La albahaca es una planta aromática muy común para plantar en casa y que puede utilizarse también en la cocina, por ejemplo para hacer salsa pesto. Y ¿qué mejor que usar albahaca fresca y cultivada por nosotros mismos? Es muy sencillo plantarla, tan solo es necesario ponerla donde reciba sol directo e ir regándola frecuentemente, lo que cabe tener en cuenta es que se trata de una planta anual, es decir que hay que plantarla de nuevo cada año. Una de las formas de plantación es hacer semilleros para después transplantarlas a una maceta o jardinera. En unComo.com te explicamos la mejor manera sobre cómo sembrar albahaca en casa.
Instrucciones
Las semillas para plantar podemos recogerlas en
otoño extrayéndolas de una planta adulta y guardándolas para la siembra
en una bolsa de papel, o bien comprándolas en un centro de horticultura o
jardinería.
La albahaca es una planta que no resiste las heladas, así que recomendamos plantarla a mediados o finales de primavera.
Para el semillero que nos servirá para sembrar albahaca en casa, se puede utilizar un recipiente de poca profundidad -entre 5 y 10 cms-, lleno de tierra fresca y abonada.
Las semillas se plantan a poca profundidad (1 cm)
haciendo agujeros con el dedo en la tierra, depositando dos o tres
semillas por agujero y cubriendo con tierra cuidadosamente, después se
debe regar con agua todo el semillero.
El semillero debe estar en una ventana, balcón o terraza para que reciba el sol directo, y debe regarse cada uno o dos días.

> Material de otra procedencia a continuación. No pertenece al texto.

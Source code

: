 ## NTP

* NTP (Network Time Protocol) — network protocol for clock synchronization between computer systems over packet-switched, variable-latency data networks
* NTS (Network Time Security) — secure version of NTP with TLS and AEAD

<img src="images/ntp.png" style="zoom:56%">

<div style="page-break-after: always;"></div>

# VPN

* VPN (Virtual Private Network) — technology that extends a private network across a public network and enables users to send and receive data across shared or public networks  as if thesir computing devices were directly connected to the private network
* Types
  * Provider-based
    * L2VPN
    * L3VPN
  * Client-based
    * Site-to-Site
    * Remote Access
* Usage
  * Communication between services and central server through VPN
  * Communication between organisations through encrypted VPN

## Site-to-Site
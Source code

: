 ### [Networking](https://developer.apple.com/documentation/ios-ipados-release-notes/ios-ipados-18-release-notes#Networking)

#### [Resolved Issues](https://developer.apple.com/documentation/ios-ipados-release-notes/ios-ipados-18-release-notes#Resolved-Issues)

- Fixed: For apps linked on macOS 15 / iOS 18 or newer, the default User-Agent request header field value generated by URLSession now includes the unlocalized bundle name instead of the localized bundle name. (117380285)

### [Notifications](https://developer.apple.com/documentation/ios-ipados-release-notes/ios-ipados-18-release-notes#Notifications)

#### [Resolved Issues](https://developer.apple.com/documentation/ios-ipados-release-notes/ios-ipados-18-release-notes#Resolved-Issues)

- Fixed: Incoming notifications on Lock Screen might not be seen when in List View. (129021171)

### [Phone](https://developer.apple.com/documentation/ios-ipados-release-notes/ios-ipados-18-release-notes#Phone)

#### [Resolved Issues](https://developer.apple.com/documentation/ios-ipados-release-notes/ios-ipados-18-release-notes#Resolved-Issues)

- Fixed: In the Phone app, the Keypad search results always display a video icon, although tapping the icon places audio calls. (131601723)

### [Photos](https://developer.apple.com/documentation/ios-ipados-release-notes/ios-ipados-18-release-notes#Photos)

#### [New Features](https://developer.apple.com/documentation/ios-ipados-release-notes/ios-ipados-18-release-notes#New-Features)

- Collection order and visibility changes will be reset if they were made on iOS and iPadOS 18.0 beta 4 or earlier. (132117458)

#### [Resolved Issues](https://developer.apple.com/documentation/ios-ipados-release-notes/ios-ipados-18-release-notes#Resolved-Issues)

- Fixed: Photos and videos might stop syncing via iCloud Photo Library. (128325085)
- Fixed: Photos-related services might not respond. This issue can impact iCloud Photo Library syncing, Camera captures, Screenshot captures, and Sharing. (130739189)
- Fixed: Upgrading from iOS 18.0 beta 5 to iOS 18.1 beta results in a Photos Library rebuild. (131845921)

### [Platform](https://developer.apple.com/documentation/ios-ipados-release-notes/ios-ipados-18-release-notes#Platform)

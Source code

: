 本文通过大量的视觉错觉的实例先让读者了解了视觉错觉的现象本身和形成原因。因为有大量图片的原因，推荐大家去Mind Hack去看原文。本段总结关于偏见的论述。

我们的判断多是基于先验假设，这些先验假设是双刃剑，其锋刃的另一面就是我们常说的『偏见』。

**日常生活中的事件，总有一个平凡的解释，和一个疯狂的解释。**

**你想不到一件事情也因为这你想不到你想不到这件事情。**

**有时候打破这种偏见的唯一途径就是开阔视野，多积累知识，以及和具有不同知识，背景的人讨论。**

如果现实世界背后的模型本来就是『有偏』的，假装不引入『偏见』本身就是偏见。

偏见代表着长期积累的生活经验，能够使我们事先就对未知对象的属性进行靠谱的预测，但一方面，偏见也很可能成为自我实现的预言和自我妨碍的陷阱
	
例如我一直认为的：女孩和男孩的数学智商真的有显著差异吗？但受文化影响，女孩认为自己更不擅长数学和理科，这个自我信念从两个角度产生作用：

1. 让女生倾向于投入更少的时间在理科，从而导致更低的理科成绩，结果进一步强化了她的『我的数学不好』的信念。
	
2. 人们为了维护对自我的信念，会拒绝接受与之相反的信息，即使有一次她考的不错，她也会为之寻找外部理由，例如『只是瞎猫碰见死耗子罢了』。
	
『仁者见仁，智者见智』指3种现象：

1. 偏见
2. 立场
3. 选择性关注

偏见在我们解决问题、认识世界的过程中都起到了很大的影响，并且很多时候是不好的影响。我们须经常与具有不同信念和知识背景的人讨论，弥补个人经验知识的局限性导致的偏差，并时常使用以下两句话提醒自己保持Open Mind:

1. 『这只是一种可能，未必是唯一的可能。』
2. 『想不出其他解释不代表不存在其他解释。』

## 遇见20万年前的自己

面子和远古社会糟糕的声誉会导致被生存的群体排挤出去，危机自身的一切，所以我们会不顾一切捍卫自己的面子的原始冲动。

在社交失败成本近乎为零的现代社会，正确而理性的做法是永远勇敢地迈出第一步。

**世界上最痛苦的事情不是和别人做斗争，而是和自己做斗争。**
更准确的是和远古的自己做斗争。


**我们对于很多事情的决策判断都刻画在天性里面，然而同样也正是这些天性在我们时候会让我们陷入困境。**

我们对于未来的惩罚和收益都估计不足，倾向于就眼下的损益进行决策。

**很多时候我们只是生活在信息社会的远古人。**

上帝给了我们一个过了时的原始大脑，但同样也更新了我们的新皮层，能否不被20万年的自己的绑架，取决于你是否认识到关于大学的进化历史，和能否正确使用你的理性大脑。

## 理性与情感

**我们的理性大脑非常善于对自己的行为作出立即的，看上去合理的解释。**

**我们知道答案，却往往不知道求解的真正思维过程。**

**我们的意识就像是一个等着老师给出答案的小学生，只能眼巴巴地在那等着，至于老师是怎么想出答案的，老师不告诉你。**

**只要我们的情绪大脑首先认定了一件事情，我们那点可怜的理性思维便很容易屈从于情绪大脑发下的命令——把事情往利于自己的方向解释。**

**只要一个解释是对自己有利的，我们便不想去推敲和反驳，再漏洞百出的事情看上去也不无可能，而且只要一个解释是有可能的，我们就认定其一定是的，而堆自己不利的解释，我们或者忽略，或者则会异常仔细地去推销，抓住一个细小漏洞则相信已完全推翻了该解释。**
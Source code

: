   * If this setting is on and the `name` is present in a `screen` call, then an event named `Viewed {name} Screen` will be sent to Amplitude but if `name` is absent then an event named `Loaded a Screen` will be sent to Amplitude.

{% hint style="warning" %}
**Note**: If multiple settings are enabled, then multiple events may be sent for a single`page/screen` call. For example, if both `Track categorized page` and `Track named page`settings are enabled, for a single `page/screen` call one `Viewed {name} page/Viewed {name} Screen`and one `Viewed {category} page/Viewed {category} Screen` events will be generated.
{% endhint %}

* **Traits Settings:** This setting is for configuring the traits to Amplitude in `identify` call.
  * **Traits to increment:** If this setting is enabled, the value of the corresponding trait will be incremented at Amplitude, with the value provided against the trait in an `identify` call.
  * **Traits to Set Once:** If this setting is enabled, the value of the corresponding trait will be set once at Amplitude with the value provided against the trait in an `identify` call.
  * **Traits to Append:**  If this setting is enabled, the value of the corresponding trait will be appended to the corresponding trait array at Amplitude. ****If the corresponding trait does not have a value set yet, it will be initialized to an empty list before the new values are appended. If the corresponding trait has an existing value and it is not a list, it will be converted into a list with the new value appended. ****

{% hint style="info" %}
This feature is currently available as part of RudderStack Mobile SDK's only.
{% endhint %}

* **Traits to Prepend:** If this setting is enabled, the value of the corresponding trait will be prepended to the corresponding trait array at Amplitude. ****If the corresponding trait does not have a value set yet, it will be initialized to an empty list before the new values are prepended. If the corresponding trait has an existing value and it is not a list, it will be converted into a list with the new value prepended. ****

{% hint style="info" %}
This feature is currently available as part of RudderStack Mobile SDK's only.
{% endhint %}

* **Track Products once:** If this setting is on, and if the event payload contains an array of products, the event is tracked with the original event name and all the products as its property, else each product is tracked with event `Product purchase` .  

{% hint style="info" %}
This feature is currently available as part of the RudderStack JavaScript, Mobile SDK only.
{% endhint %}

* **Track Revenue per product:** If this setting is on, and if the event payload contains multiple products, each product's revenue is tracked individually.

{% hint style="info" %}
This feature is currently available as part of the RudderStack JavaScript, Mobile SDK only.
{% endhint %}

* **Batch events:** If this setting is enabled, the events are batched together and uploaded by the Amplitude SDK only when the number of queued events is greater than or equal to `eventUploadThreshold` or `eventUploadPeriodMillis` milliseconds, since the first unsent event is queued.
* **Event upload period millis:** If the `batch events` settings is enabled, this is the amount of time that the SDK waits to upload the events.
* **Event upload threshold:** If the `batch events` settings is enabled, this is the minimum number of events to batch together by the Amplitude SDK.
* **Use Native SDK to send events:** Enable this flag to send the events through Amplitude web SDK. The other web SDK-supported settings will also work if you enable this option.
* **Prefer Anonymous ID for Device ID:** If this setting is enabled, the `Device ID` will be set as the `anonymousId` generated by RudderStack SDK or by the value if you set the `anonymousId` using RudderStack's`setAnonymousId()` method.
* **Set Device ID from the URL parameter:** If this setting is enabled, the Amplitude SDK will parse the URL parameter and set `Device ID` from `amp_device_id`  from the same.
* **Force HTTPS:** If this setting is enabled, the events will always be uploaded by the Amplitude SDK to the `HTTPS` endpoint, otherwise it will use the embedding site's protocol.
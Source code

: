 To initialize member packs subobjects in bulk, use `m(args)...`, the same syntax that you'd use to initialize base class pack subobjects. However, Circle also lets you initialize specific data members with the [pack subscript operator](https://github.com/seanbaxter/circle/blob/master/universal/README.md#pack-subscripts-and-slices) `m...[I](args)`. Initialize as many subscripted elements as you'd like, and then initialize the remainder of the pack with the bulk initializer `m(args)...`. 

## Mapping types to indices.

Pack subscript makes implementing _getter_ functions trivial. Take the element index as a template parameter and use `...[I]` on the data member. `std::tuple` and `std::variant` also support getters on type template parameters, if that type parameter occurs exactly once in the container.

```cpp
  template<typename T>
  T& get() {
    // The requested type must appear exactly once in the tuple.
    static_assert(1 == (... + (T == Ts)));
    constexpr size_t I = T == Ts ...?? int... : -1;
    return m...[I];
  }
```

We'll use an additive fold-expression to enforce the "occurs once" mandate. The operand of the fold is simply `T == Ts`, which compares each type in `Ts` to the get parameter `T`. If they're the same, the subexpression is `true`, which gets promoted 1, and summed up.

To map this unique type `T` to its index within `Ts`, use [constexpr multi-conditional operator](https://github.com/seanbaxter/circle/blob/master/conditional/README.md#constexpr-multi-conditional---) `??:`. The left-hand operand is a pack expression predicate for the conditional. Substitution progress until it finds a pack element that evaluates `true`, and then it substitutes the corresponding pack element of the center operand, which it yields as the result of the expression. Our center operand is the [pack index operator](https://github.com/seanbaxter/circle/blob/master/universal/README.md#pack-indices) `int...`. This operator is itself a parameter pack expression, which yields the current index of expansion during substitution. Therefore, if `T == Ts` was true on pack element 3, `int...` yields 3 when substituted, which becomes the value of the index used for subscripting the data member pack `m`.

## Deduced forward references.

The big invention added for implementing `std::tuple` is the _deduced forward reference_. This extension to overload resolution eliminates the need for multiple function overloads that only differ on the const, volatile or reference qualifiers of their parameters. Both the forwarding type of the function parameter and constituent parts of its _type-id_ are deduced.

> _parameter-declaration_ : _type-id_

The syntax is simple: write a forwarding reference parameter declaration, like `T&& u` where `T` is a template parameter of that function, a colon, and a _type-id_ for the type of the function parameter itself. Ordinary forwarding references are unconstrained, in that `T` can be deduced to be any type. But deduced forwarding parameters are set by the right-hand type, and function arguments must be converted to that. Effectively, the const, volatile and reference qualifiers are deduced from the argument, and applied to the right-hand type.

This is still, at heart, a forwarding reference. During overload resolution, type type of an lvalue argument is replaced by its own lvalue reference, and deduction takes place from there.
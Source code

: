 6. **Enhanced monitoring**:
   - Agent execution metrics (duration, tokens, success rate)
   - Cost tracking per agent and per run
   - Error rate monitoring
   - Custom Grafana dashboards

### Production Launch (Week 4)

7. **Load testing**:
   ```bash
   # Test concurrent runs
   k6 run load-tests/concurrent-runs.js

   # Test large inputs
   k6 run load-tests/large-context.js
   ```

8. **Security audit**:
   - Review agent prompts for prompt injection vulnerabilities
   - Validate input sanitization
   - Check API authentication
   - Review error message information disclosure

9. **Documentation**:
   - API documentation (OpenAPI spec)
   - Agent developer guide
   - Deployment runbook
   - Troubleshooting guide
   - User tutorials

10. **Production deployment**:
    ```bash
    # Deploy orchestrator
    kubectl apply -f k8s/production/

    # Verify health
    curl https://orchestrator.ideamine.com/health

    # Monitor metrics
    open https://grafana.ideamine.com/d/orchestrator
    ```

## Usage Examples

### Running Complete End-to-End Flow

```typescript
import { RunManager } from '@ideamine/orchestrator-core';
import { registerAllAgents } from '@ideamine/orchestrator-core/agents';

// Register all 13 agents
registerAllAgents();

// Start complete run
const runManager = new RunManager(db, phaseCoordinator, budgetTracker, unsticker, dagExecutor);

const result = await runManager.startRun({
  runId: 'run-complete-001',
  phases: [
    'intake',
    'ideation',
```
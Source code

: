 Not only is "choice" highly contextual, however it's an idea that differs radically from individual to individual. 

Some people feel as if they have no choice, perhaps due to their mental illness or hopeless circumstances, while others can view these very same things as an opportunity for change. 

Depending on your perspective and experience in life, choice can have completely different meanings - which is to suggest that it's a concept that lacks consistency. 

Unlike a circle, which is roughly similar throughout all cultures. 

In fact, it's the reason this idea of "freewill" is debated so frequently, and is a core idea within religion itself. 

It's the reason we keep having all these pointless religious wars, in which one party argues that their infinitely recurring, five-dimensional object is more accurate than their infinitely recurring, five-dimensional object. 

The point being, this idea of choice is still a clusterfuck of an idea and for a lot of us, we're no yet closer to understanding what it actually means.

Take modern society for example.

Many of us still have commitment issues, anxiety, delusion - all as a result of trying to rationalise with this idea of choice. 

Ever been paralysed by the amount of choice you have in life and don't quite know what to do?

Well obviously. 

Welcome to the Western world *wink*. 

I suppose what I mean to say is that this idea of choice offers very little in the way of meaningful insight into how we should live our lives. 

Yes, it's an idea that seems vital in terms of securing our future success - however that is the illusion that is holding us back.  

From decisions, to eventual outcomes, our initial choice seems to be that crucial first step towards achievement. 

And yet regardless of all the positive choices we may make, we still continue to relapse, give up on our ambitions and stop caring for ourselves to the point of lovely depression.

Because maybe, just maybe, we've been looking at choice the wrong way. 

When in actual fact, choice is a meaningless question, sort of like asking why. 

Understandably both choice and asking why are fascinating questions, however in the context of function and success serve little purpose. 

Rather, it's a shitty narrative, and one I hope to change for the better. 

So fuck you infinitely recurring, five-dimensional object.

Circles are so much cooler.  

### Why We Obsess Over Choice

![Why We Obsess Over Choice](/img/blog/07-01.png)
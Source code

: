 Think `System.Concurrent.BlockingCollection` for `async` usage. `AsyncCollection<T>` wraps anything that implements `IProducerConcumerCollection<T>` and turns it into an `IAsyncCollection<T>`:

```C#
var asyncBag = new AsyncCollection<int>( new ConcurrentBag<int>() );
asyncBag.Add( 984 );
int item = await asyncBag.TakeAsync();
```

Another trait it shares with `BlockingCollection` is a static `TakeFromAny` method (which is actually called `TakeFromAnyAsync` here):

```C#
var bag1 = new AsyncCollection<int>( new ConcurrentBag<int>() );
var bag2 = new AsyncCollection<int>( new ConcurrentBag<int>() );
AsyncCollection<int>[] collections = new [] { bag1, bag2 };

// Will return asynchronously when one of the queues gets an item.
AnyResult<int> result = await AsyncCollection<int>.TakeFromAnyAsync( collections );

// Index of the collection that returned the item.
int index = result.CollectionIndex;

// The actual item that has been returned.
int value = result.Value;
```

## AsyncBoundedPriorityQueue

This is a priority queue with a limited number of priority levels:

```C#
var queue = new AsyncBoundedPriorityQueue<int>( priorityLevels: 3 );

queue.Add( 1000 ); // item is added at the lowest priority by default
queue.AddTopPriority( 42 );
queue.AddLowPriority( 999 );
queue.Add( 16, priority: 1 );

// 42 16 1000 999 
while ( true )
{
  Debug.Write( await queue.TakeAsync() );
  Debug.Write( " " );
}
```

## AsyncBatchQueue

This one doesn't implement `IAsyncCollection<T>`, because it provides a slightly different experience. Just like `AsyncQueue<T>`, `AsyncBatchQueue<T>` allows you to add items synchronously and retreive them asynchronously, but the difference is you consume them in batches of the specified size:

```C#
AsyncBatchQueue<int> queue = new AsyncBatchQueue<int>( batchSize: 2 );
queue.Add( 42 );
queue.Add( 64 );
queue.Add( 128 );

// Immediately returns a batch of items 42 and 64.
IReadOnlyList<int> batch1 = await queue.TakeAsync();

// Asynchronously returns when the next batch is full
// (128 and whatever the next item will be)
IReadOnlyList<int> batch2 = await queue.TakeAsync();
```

Las plántulas de albahaca brotan entre 10 y 15 dias
después de la plantación, y las podemos mantener allí hasta que tengan 6
hojas (unos 8 - 10 cms de altura).
El transplante debe hacerse en la mañana, antes de
que el semillero reciba el sol de lleno y antes de regar las plantas.
Hay que tener mucho cuidado con las plántulas de albahaca para no
estropear las raíces. Antes de transplantar, se debe tener una maceta
preparada (de unos 20 o 30 cm. de altura) con tierra abonada, seca y no
muy compactada.
En la maceta se hace un agujero con la mano o una pala de jardinería,
y se deposita la plántula, cuidando que las raíces no se doblen.
Después se agrega tierra hasta cubrir un poco el tallo, y se compacta un
poco la tierra apoyando las palmas de las manos cerca del tallo y
presionando suavemente.
Finalmente se debe regar abundantemente toda la
superficie de tierra. El riego de la albahaca deberá ser frecuente pero
en reducidas cantidades, es decir, que no quede encharcada.
Una vez crezca la planta de albahaca, tendremos hojas frescas desde principios de verano hasta mediados de otoño, y algunas veces incluso más.
- Las hojas de albahaca pierden la mayor parte de su perfume al poco tiempo de ser cortadas, así que arráncalas cuando vayas a usarlas.